It looks like a well executed piece of kit and seems to do what it says it will. I have no strong views about whether or not people should buy it - or should have bought it. Personally I don't feel drawn to invest in one as there are quite a few purchases I would prioritise ahead of it. Very few of us actually need to buy tools - it's something we choose to do and there's no law against it yet.

With an and end mill, virtually all of the cutting is done with the side edges, not the end face, and that has been clearly stated and understood. From my viewpoint, the wear on an end mill's cutting edges is progressive and is a function of speed, feed, temperature and duration - as well as the material and quality of the tool itself. For cutters in our application that get a variety of work over their lives, the wear rate is going to tend to be greater as you approach the tip / corner of the tool. So, regrinding the end of the tool is going to help to improve the cutting performance a fair bit - but only by removing the worst worn areas.

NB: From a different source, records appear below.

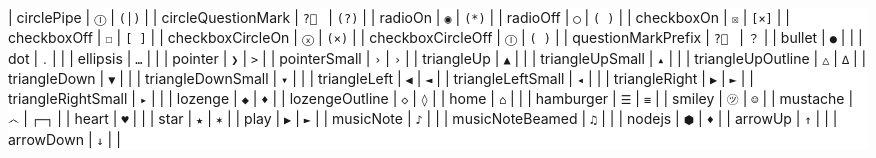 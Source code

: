 | circlePipe                                  |  `Ⓘ`  |  `(│)`   |
| circleQuestionMark                          | `?⃝ `  |  `(?)`   |
| radioOn                                     |  `◉`  |  `(*)`   |
| radioOff                                    |  `◯`  |  `( )`   |
| checkboxOn                                  |  `☒`  |  `[×]`   |
| checkboxOff                                 |  `☐`  |  `[ ]`   |
| checkboxCircleOn                            |  `ⓧ`  |  `(×)`   |
| checkboxCircleOff                           |  `Ⓘ`  |  `( )`   |
| questionMarkPrefix                          | `?⃝ `  |   `？`   |
| bullet                                      |  `●`  |          |
| dot                                         |  `․`  |          |
| ellipsis                                    |  `…`  |          |
| pointer                                     |  `❯`  |   `>`    |
| pointerSmall                                |  `›`  |   `›`    |
| triangleUp                                  |  `▲`  |          |
| triangleUpSmall                             |  `▴`  |          |
| triangleUpOutline                           |  `△`  |   `∆`    |
| triangleDown                                |  `▼`  |          |
| triangleDownSmall                           |  `▾`  |          |
| triangleLeft                                |  `◀`  |   `◄`    |
| triangleLeftSmall                           |  `◂`  |          |
| triangleRight                               |  `▶`  |   `►`    |
| triangleRightSmall                          |  `▸`  |          |
| lozenge                                     |  `◆`  |   `♦`    |
| lozengeOutline                              |  `◇`  |   `◊`    |
| home                                        |  `⌂`  |          |
| hamburger                                   |  `☰`  |   `≡`    |
| smiley                                      | `㋡`  |   `☺`    |
| mustache                                    |  `෴`  |  `┌─┐`   |
| heart                                       |  `♥`  |          |
| star                                        |  `★`  |   `✶`    |
| play                                        |  `▶`  |   `►`    |
| musicNote                                   |  `♪`  |          |
| musicNoteBeamed                             |  `♫`  |          |
| nodejs                                      |  `⬢`  |   `♦`    |
| arrowUp                                     |  `↑`  |          |
| arrowDown                                   |  `↓`  |          |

I like to think I take this view of tool wear into account when setting up and using milling cutters. Wherever possible I try to take a deep cut that uses as much of the side edges as possible and if the work permits, allow the cutter to extend beyond the workpiece so that the corner is not used. It's not always possible of course but the job that Michael C posted looks like an example where the precious corners of the tool could have been relieved of their duties by use of a spacer under the work - and conversely an opportunity to make use of a cutter with a blunted corner. Setting the work up to make use of the side of the cutter rather than the end (where possible) not only makes more use of the cutter's edges but also gives a better finish, as shown in Michael's photos.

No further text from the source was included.